Едва он ушел, как Ларавиньер, будучи не в силах больше сдерживать свое негодование, высказал Орасу несколько горьких истин. Орас был в приподнятом настроении. Он поглощал кофе с ромом стакан за стаканом, хоть я и предостерегал его от такого чрезмерного усердия в выполнении моих предписаний. Он с удивлением поднял голову, когда безмолвное внимание Ларавиньера вдруг сменилось довольно сухой критикой. Но теперь он уже не был расположен покорно выслушивать упреки: приступ скромности; и раскаяния прошел, мелкое тщеславие взяло верх. Он отвечал на холодное презрение Ларавиньера язвительными насмешками, говоря, что тот сам воспылал безрассудной и нелепой любовью к Марте; он проявил остроумие и постепенно сам увлекся блеском своих возражений и нападок.
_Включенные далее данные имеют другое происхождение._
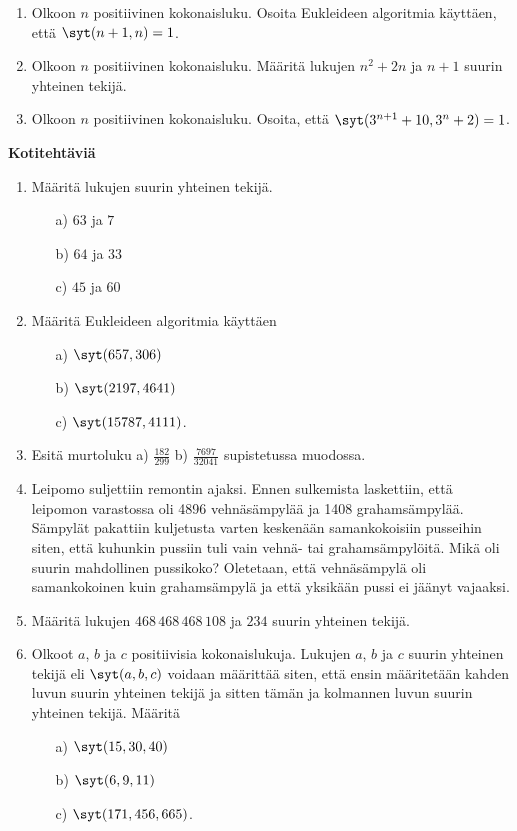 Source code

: \begin{enumerate}
\item Olkoon $n$ positiivinen kokonaisluku. Osoita Eukleideen algoritmia käyttäen, että $\syt(n+1,n)=1$.

\item Olkoon $n$ positiivinen kokonaisluku. Määritä lukujen $n^2 + 2n$ ja $n + 1$ suurin yhteinen tekijä.

\item Olkoon $n$ positiivinen kokonaisluku. Osoita, että $\syt(3^{n+1} + 10,3^n + 2)=1$.

\end{enumerate}


{\bf Kotitehtäviä}

\begin{enumerate}

\item Määritä lukujen suurin yhteinen tekijä.
\begin{itemize}
\item[a)] $63$ ja $7$
\item[b)] $64$ ja $33$
\item[c)] $45$ ja $60$
\end{itemize}

\item Määritä Eukleideen algoritmia käyttäen
\begin{itemize}
\item[a)] $\syt(657,306)$
\item[b)] $\syt(2197,4641)$
\item[c)] $\syt(15787,4111)$.
\end{itemize}

\item
Esitä murtoluku  a) $\frac{182}{299}$  b) $\frac{7697}{32041}$  supistetussa muodossa.

\item Leipomo suljettiin remontin ajaksi. Ennen sulkemista laskettiin, että leipomon varastossa oli 4896 vehnäsämpylää ja 1408 grahamsämpylää. Sämpylät pakattiin kuljetusta varten keskenään samankokoisiin pusseihin siten, että kuhunkin pussiin tuli vain vehnä- tai grahamsämpylöitä. Mikä oli suurin mahdollinen pussikoko? Oletetaan, että vehnäsämpylä oli samankokoinen kuin grahamsämpylä ja että yksikään pussi ei jäänyt vajaaksi.

\item Määritä lukujen $468\, 468\, 468\, 108$ ja $234$ suurin yhteinen tekijä.

\item Olkoot $a$, $b$ ja $c$ positiivisia kokonaislukuja. Lukujen $a$, $b$ ja $c$ suurin yhteinen tekijä eli $\syt(a,b,c)$ voidaan määrittää siten, että ensin määritetään kahden luvun suurin yhteinen tekijä ja sitten tämän ja kolmannen luvun suurin yhteinen tekijä. Määritä
\begin{itemize}
\item[a)] $\syt(15,30,40)$
\item[b)] $\syt(6,9,11)$
\item[c)] $\syt(171,456,665)$.
\end{itemize}


\end{enumerate}
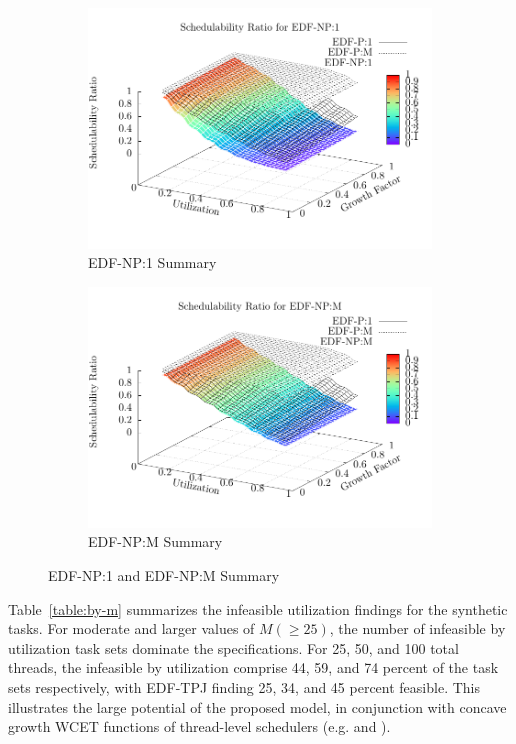 \begin{figure}[ht]
  \centering
  \begin{subfigure}{\cwidth}
    \includegraphics[width=\linewidth]{plot/avg-alg-sched/avg-ratio-NP-1}
    \caption{EDF-NP:1 Summary}
    \label{fig:avg-ratio-NP-1}
  \end{subfigure}%
  \begin{subfigure}{\cwidth}
    \includegraphics[width=\linewidth]{plot/avg-alg-sched/avg-ratio-NP-m}
    \caption{EDF-NP:M Summary}
  \label{fig:avg-ratio-NP-m}
  \end{subfigure}
  \caption{EDF-NP:1 and EDF-NP:M Summary}
\end{figure}



Table~\ref{table:by-m} summarizes the infeasible utilization
findings for the synthetic tasks. For moderate and larger values of
${M (\ge 25)}$, the number of infeasible by utilization task sets
dominate the specifications. For 25, 50, and 100 total threads, the
infeasible by utilization comprise 44, 59, and 74 percent of the task
sets respectively, with EDF-TPJ finding 25, 34, and 45 percent 
feasible. This illustrates the large potential of the proposed model,
in conjunction with concave growth WCET functions of
thread-level schedulers (e.g. \bundle{} and \bundlep{}).


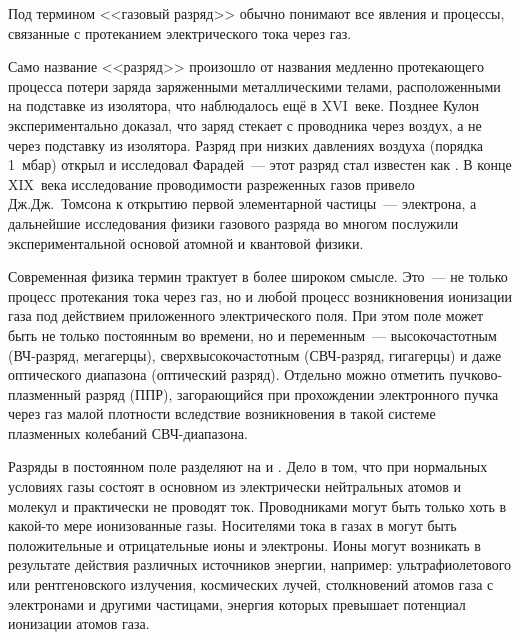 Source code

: 
\begingroup
\small

\label{sec:discharge}

Под термином <<газовый разряд>> обычно понимают все явления и процессы,
связанные с протеканием электрического тока через газ.

Само название <<разряд>> произошло от названия медленно протекающего
процесса потери заряда заряженными металлическими телами,
расположенными на подставке из изолятора, что наблюдалось ещё в
XVI~веке. Позднее Кулон экспериментально доказал, что заряд стекает
с проводника через воздух, а не через подставку из изолятора.
Разряд при низких давлениях воздуха (порядка 1~мбар) открыл и исследовал
Фарадей~--- этот разряд стал известен как . В конце XIX~века
исследование проводимости разреженных газов привело Дж.Дж.~Томсона к
открытию первой элементарной частицы~--- электрона, а дальнейшие исследования
физики газового разряда во многом послужили экспериментальной основой
атомной и квантовой физики.


Современная физика термин  трактует в более широком
смысле. Это~--- не только процесс протекания тока через газ, но и любой процесс
возникновения ионизации газа под действием приложенного электрического поля.
При этом поле может быть не только постоянным во времени,
но и переменным~--- высокочастотным (ВЧ-разряд, мегагерцы),
сверхвысокочастотным (СВЧ-разряд, гигагерцы) и даже оптического диапазона
(оптический разряд). Отдельно можно отметить пучково-плазменный разряд (ППР),
загорающийся при прохождении электронного пучка через газ малой плотности
вследствие возникновения в такой системе плазменных колебаний СВЧ-диапазона.

Разряды в постоянном поле разделяют на  и
. Дело в том, что при нормальных
условиях газы состоят в основном из электрически нейтральных атомов и
молекул и практически не проводят ток.
Проводниками могут быть только хоть в какой-то мере ионизованные газы.
Носителями тока в газах в могут быть положительные и отрицательные ионы и электроны.
Ионы могут возникать в результате действия различных
источников энергии, например: ультрафиолетового или рентгеновского излучения,
космических лучей, столкновений атомов газа с электронами и другими частицами, энергия
которых превышает потенциал ионизации атомов газа.

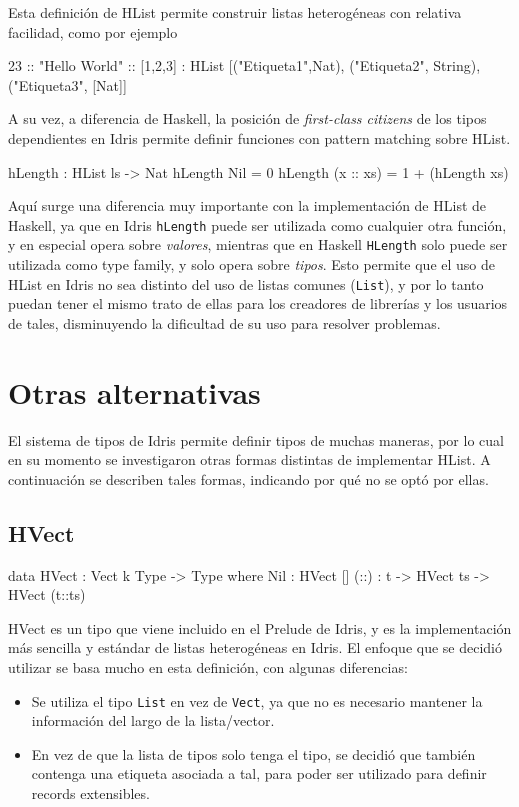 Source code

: Esta definición de HList permite construir listas heterogéneas con relativa facilidad, como por ejemplo 

\begin{code}
23 :: "Hello World" :: [1,2,3] :
HList [("Etiqueta1",Nat), ("Etiqueta2", String), ("Etiqueta3", [Nat]]
\end{code}

A su vez, a diferencia de Haskell, la posición de \textit{first-class citizens} de los tipos dependientes en Idris permite definir funciones con pattern matching sobre HList.

\begin{code}
hLength : HList ls -> Nat
hLength Nil = 0
hLength (x :: xs) = 1 + (hLength xs)
\end{code}

Aquí surge una diferencia muy importante con la implementación de HList de Haskell, ya que en Idris \texttt{hLength} puede ser utilizada como cualquier otra función, y en especial opera sobre \textit{valores}, mientras que en Haskell \texttt{HLength} solo puede ser utilizada como type family, y solo opera sobre \textit{tipos}.
Esto permite que el uso de HList en Idris no sea distinto del uso de listas comunes (\texttt{List}), y por lo tanto puedan tener el mismo trato de ellas para los creadores de librerías y los usuarios de tales, disminuyendo la dificultad de su uso para resolver problemas.

\section{Otras alternativas}

El sistema de tipos de Idris permite definir tipos de muchas maneras, por lo cual en su momento se investigaron otras formas distintas de implementar HList.
A continuación se describen tales formas, indicando por qué no se optó por ellas.


\subsection{HVect}

\begin{code}
data HVect : Vect k Type -> Type where
  Nil : HVect []
  (::) : t -> HVect ts -> HVect (t::ts)
\end{code}

HVect es un tipo que viene incluido en el Prelude de Idris, y es la implementación más sencilla y estándar de listas heterogéneas en Idris. El enfoque que se decidió utilizar se basa mucho en esta definición, con algunas diferencias:
\begin{itemize}[noitemsep]
\item Se utiliza el tipo \texttt{List} en vez de \texttt{Vect}, ya que no es necesario mantener la información del largo de la lista/vector.
\item En vez de que la lista de tipos solo tenga el tipo, se decidió que también contenga una etiqueta asociada a tal, para poder ser utilizado para definir records extensibles.
\end{itemize}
Тон его стал оскорбителен: стремясь высмеять и унизить противника, он начал злиться. Наш обед мог окончиться весьма печально, если бы я не вмешался и не прекратил этот ожесточенный спор.
— Вы правы, — сказал Ларавиньер, вставая, — я забыл, что говорю с умалишенным.
И, пожав мне руку, он повернулся к нему спиной. Я отвел Ораса домой; он был совершенно пьян и в еще большем нервном возбуждении, чем раньше. У него начался новый приступ лихорадки; мне же нужно было идти к больным, и я боялся оставить его одного. Я спустился к Ларавиньеру, который тоже вернулся домой, и попросил его посидеть с Орасом.
— Хорошо, — сказал он, — я это сделаю ради вас, а также ради Марты: если бы она знала, что он хоть немного прихворнул, она просила бы меня об этом. Что же до него самого, то, откровенно говоря, он не возбуждает во мне ни малейшего участия. Это фат, драпирующийся в свою скорбь, тогда как горюет он на самом деле гораздо меньше нашего.
Как только я ушел, Жан сел у постели больного и минут десять внимательно к нему присматривался. Орас плакал, кричал, вздыхал, вскакивал, декламировал, призывая Марту то с нежностью, то с яростью. Он ломал руки, кусал одеяло, чуть не рвал на себе волосы. Жан наблюдал молча, не шевелясь, готовый вмешаться, если Орас что-нибудь учинит в настоящем бреду, но твердо решив не попадаться на удочку драматических сцен, которые, по его мнению, Орас был способен холодно разыгрывать, даже испытывая настоящее горе.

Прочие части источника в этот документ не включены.